Tom Irwin - EVP, CFO
The answer is the 25% computation basically takes reported historic and just excludes all of the 3D. So it would be the sales, the cost of sales, the SG&A, which would include the amortization and the purchase accounting adjustments.
Michael Ciarmoli - Analyst
Okay.
Tom Irwin - EVP, CFO
So it's totally excluding 3D, sort of a normalized -- or if 3D were to hit the rest, then it would be in the 25% range.
Michael Ciarmoli - Analyst
Okay, perfect. And then, within ETG, are you guys seeing any pricing pressure from some of your defense customers given kind of what's been happening with the budget, with the cuts? Is that starting -- are you starting to get pushback on pricing for just better terms from some of your customers?

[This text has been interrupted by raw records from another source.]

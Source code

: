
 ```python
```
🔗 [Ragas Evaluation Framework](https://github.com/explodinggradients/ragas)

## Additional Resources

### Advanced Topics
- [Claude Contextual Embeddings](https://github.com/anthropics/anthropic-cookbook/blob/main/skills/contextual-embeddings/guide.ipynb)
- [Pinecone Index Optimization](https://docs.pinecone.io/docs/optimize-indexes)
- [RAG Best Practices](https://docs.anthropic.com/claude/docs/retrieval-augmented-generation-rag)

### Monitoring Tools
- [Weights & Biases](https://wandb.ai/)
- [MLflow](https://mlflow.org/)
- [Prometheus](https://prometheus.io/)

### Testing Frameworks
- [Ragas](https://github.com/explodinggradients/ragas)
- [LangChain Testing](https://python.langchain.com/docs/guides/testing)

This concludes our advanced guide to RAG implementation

Victor Mendelson - Co-President, President - Electronic Technologies Group
I don't think it's any different than it's been over the past several years, five years or more. So we're not seeing anything more pronounced at this point.

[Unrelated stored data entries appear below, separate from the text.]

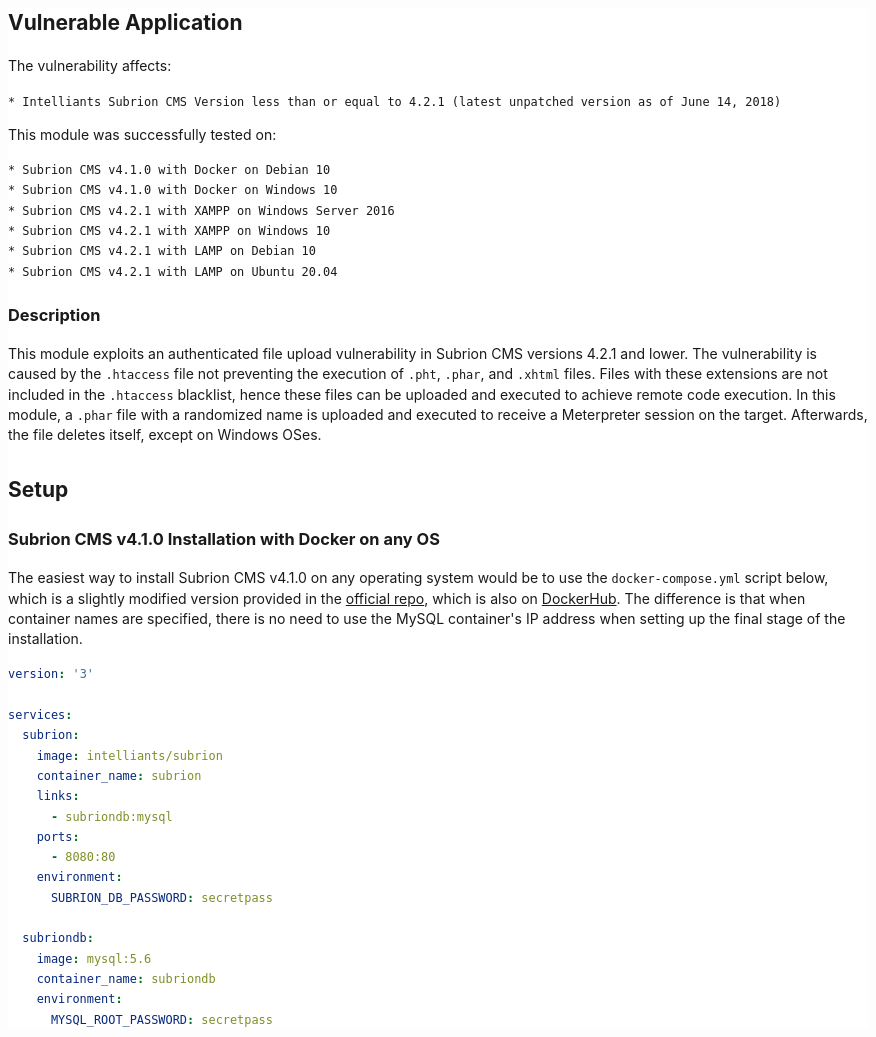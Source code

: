 ## Vulnerable Application

The vulnerability affects:

    * Intelliants Subrion CMS Version less than or equal to 4.2.1 (latest unpatched version as of June 14, 2018)

This module was successfully tested on:

    * Subrion CMS v4.1.0 with Docker on Debian 10
    * Subrion CMS v4.1.0 with Docker on Windows 10
    * Subrion CMS v4.2.1 with XAMPP on Windows Server 2016
    * Subrion CMS v4.2.1 with XAMPP on Windows 10
    * Subrion CMS v4.2.1 with LAMP on Debian 10
    * Subrion CMS v4.2.1 with LAMP on Ubuntu 20.04

### Description

This module exploits an authenticated file upload vulnerability in Subrion CMS versions 4.2.1 and lower.
The vulnerability is caused by the `.htaccess` file not preventing the execution of `.pht`, `.phar`, and `.xhtml` files.
Files with these extensions are not included in the `.htaccess` blacklist, hence these files can be uploaded and
executed to
achieve remote code execution. In this module, a `.phar` file with a randomized name is uploaded and executed to receive
a
Meterpreter session on the target. Afterwards, the file deletes itself, except on Windows OSes.

## Setup

### Subrion CMS v4.1.0 Installation with Docker on any OS

The easiest way to install Subrion CMS v4.1.0 on any operating system would be to use the `docker-compose.yml` script
below,
which is a slightly modified version provided in
the [official repo](https://github.com/intelliants/docker-subrion#-via-docker-compose),
which is also on [DockerHub](https://hub.docker.com/r/intelliants/subrion). The difference is that when container names
are specified,
there is no need to use the MySQL container's IP address when setting up the final stage of the installation.

```yml
version: '3'

services:
  subrion:
    image: intelliants/subrion
    container_name: subrion
    links:
      - subriondb:mysql
    ports:
      - 8080:80
    environment:
      SUBRION_DB_PASSWORD: secretpass

  subriondb:
    image: mysql:5.6
    container_name: subriondb
    environment:
      MYSQL_ROOT_PASSWORD: secretpass
```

Michael Ciarmoli - Analyst
Okay. And then last one from me. Just on Switchcraft, can you give us -- you talked about, obviously, the order flow with 3D Plus. Any kind of order patterns or trends that you're seeing in Europe from some of the Switchcraft product lines?
Victor Mendelson - Co-President, President - Electronic Technologies Group
Nothing that's notable on the Switchcraft lines that we're seeing out of Europe, I think. That's not a huge part of their business. They're more North American and some Asian, but they do business in Europe, but nothing that jumps out.
Michael Ciarmoli - Analyst
Okay, perfect. All right. Thanks a lot, guys.
Larry Mendelson - Chairman, CEO
Thank you.
Operator
Thank you. At this time, there are no further questions. Are there any closing remarks?
Larry Mendelson - Chairman, CEO
The only closing remark is we thank everybody on the call for their interest in HEICO. We are available if you have additional questions. Tom, Eric, Victor, and I are available; give us a call. And we will -- otherwise, if we don't hear from you we'll either see you at an [aero] conference over the next couple of months or we'll be on the second quarter call sometime near the end of May. So we thank you and that's the end of the first quarter call. Thank you.
Operator
Thank you. This does conclude today's conference call. You may now disconnect.